The woodcut illustrations are copies of those in the preceding Venice Haggadot, except that the layout and typography varies. Furthermore, a number of the illustrations are in reverse form, the illustrations having been "flipped" when transferred to the woodblocks from which they were copied. For example, the cup of wine held for Kiddush and Havdalah are in the holder’s right hand in the Venice original and in the left hand in this Haggadah.
Cecil Roth is unduly critical of this edition, writing that it “coarsely and poorly [imitates] the earlier Venice edition of Mantuan inspiration…the cuts being somewhat modernized, reversed in direction, and tastelessly distributed. This edition has deservedly almost been forgotten”.
During the second half of the seventeenth century when this Haggadah was printed, Amsterdam, which had both a Sefardi and Ashkenazi community, was a center of Hebrew printing, boasting several printshops. Uri Fayvesh (Phoebus) b. Aaron Witmund ha-Levi opened his own print-shop in Amsterdam in 1658, having worked previously for Immanuel Benveniste.

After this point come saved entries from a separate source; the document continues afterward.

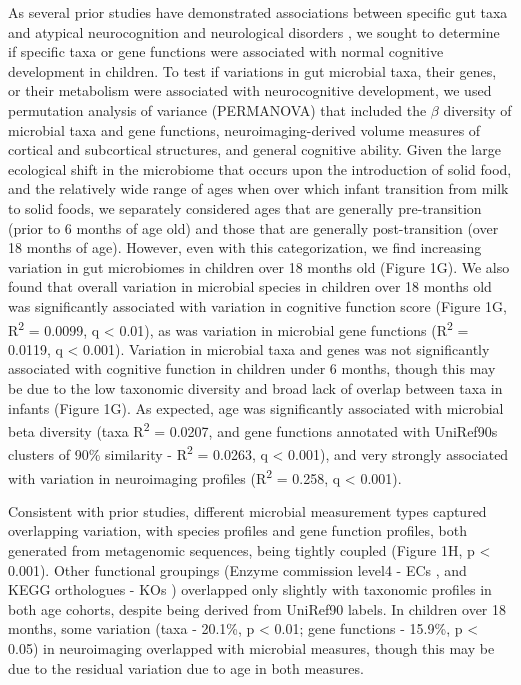 \documentclass{article}
\begin{document}
As several prior studies have demonstrated associations between specific gut taxa
and atypical neurocognition and neurological disorders
\cite{liuAlteredGutMicrobiota2019,wanUnderdevelopmentGutMicrobiota2021,
      magnussonRelationshipsDietrelatedChanges2015,mayneris-perxachsMicrobiotaAlterationsProline2022,
      needhamGutderivedMetaboliteAlters2022},
we sought to determine if specific taxa or gene functions were associated
with normal cognitive development in children.
To test if variations in gut microbial taxa,
their genes, or their metabolism were associated with neurocognitive
development, we used permutation analysis of variance (PERMANOVA) 
that included the $\beta$ diversity of microbial taxa and gene functions,
neuroimaging-derived volume measures of cortical and subcortical structures,
and general cognitive ability.
Given the large ecological shift in the microbiome that occurs upon the introduction of solid food,
and the relatively wide range of ages when over which infant transition from milk to solid foods,
we separately considered ages that are generally pre-transition (prior to 6 months of age old)
and those that are generally post-transition (over 18 months of age).
However, even with this categorization, we find increasing variation
in gut microbiomes in children over 18 months old (Figure 1G).
We also found that overall variation in microbial species in children over 18 months old
was significantly associated with variation in cognitive function score
(Figure 1G, R\textsuperscript{2} = 0.0099, q \textless{} 0.01),
as was variation in microbial gene functions (R\textsuperscript{2} = 0.0119, q \textless{} 0.001).
Variation in microbial taxa and genes was not significantly associated with cognitive
function in children under 6 months, though this may be due to the low
taxonomic diversity and broad lack of overlap between taxa in infants (Figure 1G).
As expected, age was significantly associated with microbial beta
diversity (taxa R\textsuperscript{2} = 0.0207, and  gene functions
annotated with UniRef90s clusters of 90\% similarity
\cite{suzekUniRefComprehensiveNonredundant2007} -
R\textsuperscript{2} = 0.0263, q \textless{} 0.001), and very strongly
associated with variation in neuroimaging profiles (R\textsuperscript{2} = 0.258, q
\textless{} 0.001).

Consistent with prior studies, different microbial measurement types
captured overlapping variation, with species profiles and gene function
profiles, both generated from metagenomic sequences, being tightly coupled
(Figure 1H, p \textless{} 0.001). Other functional
groupings (Enzyme commission level4 - ECs
\cite{bairochENZYMEDatabase20002000},
and KEGG orthologues - KOs
\cite{kanehisaKEGGResourceDeciphering2004})
overlapped only slightly with taxonomic profiles in both age
cohorts, despite being derived from UniRef90 labels. In children over 18
months, some variation (taxa - 20.1\%, p \textless{} 0.01;
gene functions - 15.9\%, p \textless{} 0.05) in neuroimaging
overlapped with microbial measures, though this may be due to the
residual variation due to age in both measures.
\end{document}
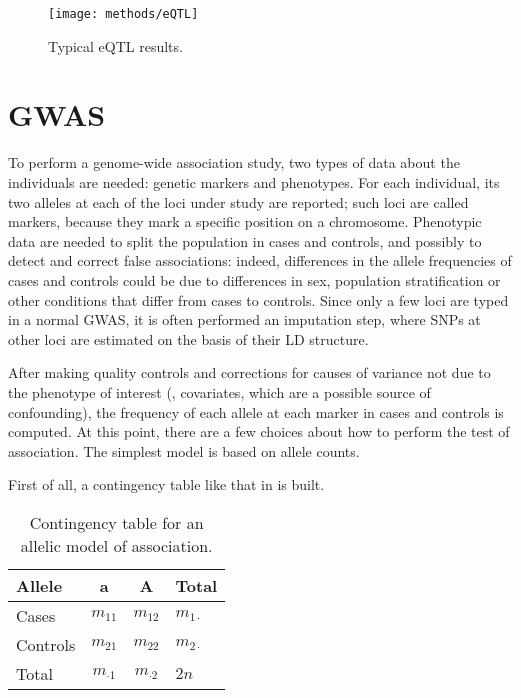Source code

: \documentclass[../main.tex]{subfiles}
\begin{document}
\begin{figure}
	\centering
	\texttt{[image: methods/eQTL]}
	\caption{Typical eQTL results.}
\end{figure}

\section{GWAS}

To perform a genome-wide association study\autocite{Clarke2011}, two 
types of data about the individuals are needed: genetic markers and 
phenotypes. For each individual, its two alleles at each of the loci 
under study are reported; such loci are called markers, because they 
mark a specific position on a chromosome. Phenotypic data are needed to 
split the population in cases and controls, and possibly to detect and 
correct false associations: indeed, differences in the allele 
frequencies of cases and controls could be due to differences in sex, 
population stratification or other conditions that differ from cases to 
controls. Since only a few loci are typed in a normal GWAS, it is often 
performed an imputation step, where SNPs at other loci are estimated on 
the basis of their LD structure.

After making quality controls and corrections for causes of variance not 
due to the phenotype of interest (\ie, covariates, which are a possible 
source of confounding), the frequency of each allele at each marker in 
cases and controls is computed. At this point, there are a few choices 
about how to perform the test of association. The simplest model is 
based on allele counts.

First of all, a contingency table like that in  
is built.

\begin{table}
	\centering
	\begin{tabular}{ l c c l}
		\toprule
		Allele & a & A & Total \\
		\midrule
		Cases & $m_{11}$ & $m_{12}$ & $m_{1\cdot}$ \\
		Controls & $m_{21}$ & $m_{22}$ & $m_{2\cdot}$ \\
		Total & $m_{\cdot1}$ & $m_{\cdot2}$ & $2n$ \\
		\bottomrule
	\end{tabular}
	\caption{Contingency table for an allelic model of association.}
\end{table}
\end{document}
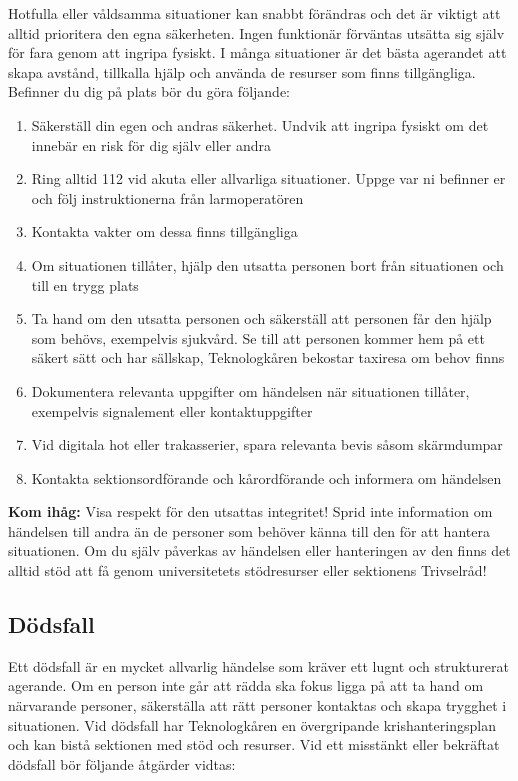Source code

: \documentclass[pdfbookmarks,a4paper,11pt]{article}
\begin{document}
Hotfulla eller våldsamma situationer kan snabbt förändras och det är viktigt att alltid prioritera den egna säkerheten. Ingen funktionär förväntas utsätta sig själv för fara genom att ingripa fysiskt. I många situationer är det bästa agerandet att skapa avstånd, tillkalla hjälp och använda de resurser som finns tillgängliga. Befinner du dig på plats bör du göra följande:

\begin{enumerate}
    \item Säkerställ din egen och andras säkerhet. Undvik att ingripa fysiskt om det innebär en risk för dig själv eller andra
    \item Ring alltid 112 vid akuta eller allvarliga situationer. Uppge var ni befinner er och följ instruktionerna från larmoperatören
    \item Kontakta vakter om dessa finns tillgängliga
    \item Om situationen tillåter, hjälp den utsatta personen bort från situationen och till en trygg plats
    \item Ta hand om den utsatta personen och säkerställ att personen får den hjälp som behövs, exempelvis sjukvård. Se till att personen kommer hem på ett säkert sätt och har sällskap, Teknologkåren bekostar taxiresa om behov finns
    \item Dokumentera relevanta uppgifter om händelsen när situationen tillåter, exempelvis signalement eller kontaktuppgifter
    \item Vid digitala hot eller trakasserier, spara relevanta bevis såsom skärmdumpar
    \item Kontakta sektionsordförande och kårordförande och informera om händelsen
\end{enumerate}

\textbf{Kom ihåg:} Visa respekt för den utsattas integritet! Sprid inte information om händelsen till andra än de personer som behöver känna till den för att hantera situationen. Om du själv påverkas av händelsen eller hanteringen av den finns det alltid stöd att få genom universitetets stödresurser eller sektionens Trivselråd!

\subsection{Dödsfall}

Ett dödsfall är en mycket allvarlig händelse som kräver ett lugnt och strukturerat agerande. Om en person inte går att rädda ska fokus ligga på att ta hand om närvarande personer, säkerställa att rätt personer kontaktas och skapa trygghet i situationen. Vid dödsfall har Teknologkåren en övergripande krishanteringsplan och kan bistå sektionen med stöd och resurser. Vid ett misstänkt eller bekräftat dödsfall bör följande åtgärder vidtas:
\end{document}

He would print about 100 titles during the years he was active in Amsterdam (1658-1689). Towards the end of this period Phoebus became embroiled in a now-famous controversy with the Athias press over the printing of a Yiddish edition of the Bible. The dispute brought both printers to financial ruin.
In 1689 Phoebus relocated to Poland, hoping to benefit from the smaller number of competitors and the closer proximity to the Jewish communities that comprised a major market for the Amsterdam Hebrew presses. He established a press in Zolkiew in 1691. His descendants continued to operate Hebrew printing-presses in Poland into the twentieth century.